━━━ EXCERPTED RECORDS

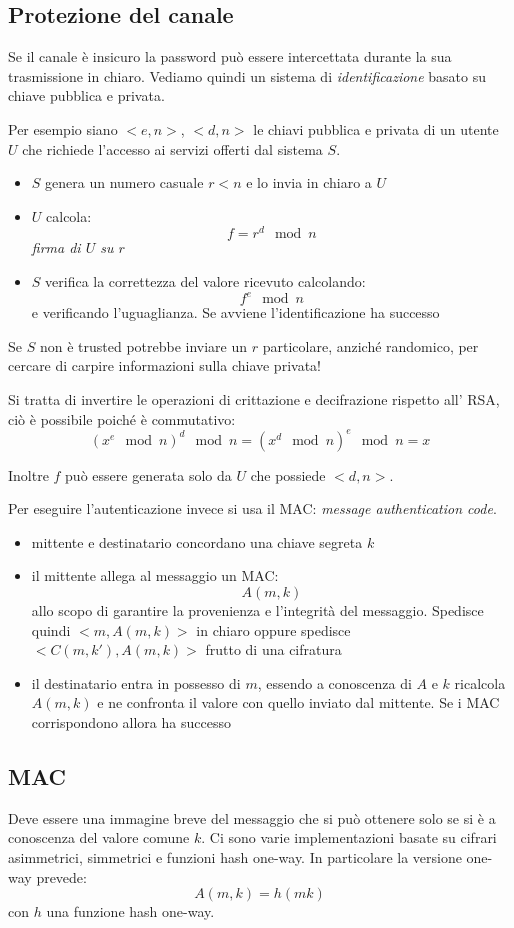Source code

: \subsection{Protezione del canale}
Se il canale è insicuro la password può essere intercettata durante la sua trasmissione in chiaro.
Vediamo quindi un sistema di \emph{identificazione} basato su chiave pubblica e privata.

Per esempio siano $<e,n>$, $<d,n>$ le chiavi pubblica e privata di un utente $U$ che richiede l'accesso ai servizi offerti dal sistema $S$.
\begin{itemize}
    \item $S$ genera un numero casuale $r < n$ e lo invia in chiaro a $U$
    \item $U$ calcola:
    $$ f = r^d \mod n $$
    \emph{firma di $U$ su $r$}
    \item $S$ verifica la correttezza del valore ricevuto calcolando:
    $$ f^e \mod n $$
    e verificando l'uguaglianza. Se avviene l'identificazione ha successo
\end{itemize}

Se $S$ non è trusted potrebbe inviare un $r$ particolare, anziché randomico, per cercare di carpire informazioni sulla chiave privata!

Si tratta di invertire le operazioni di crittazione e decifrazione rispetto all' RSA, ciò è possibile poiché è commutativo:
$$ (x^e \mod n)^d \mod n = (x^d \mod n)^e \mod n = x $$

Inoltre $f$ può essere generata solo da $U$ che possiede $<d, n>$.

Per eseguire l'autenticazione invece si usa il MAC: \emph{message authentication code}.
\begin{itemize}
    \item mittente e destinatario concordano una chiave segreta $k$
    \item il mittente allega al messaggio un MAC:
    $$ A(m,k) $$
    allo scopo di garantire la provenienza e l'integrità del messaggio.
    Spedisce quindi $<m, A(m,k)>$ in chiaro oppure spedisce $<C(m,k'),A(m,k)>$ frutto di una cifratura
    \item il destinatario entra in possesso di $m$, essendo a conoscenza di $A$ e $k$ ricalcola $A(m,k)$ e ne confronta il valore con quello inviato dal mittente. Se i MAC corrispondono allora ha successo
\end{itemize}

\subsection{MAC}
Deve essere una immagine breve del messaggio che si può ottenere solo se si è a conoscenza del valore comune $k$.
Ci sono varie implementazioni basate su cifrari asimmetrici, simmetrici e funzioni hash one-way.
In particolare la versione one-way prevede:
$$ A(m,k) = h(mk) $$
con $h$ una funzione hash one-way.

━━━━━━

● WHAT YOU HAVE TO DO: Scan the listing and report each line where the word "conoscenza" shows up.

● COMPLETED TASK:
    \item il destinatario entra in possesso di $m$, essendo a conoscenza di $A$ e $k$ ricalcola $A(m,k)$ e ne confronta il valore con quello inviato dal mittente. Se i MAC corrispondono allora ha successo
Deve essere una immagine breve del messaggio che si può ottenere solo se si è a conoscenza del valore comune $k$.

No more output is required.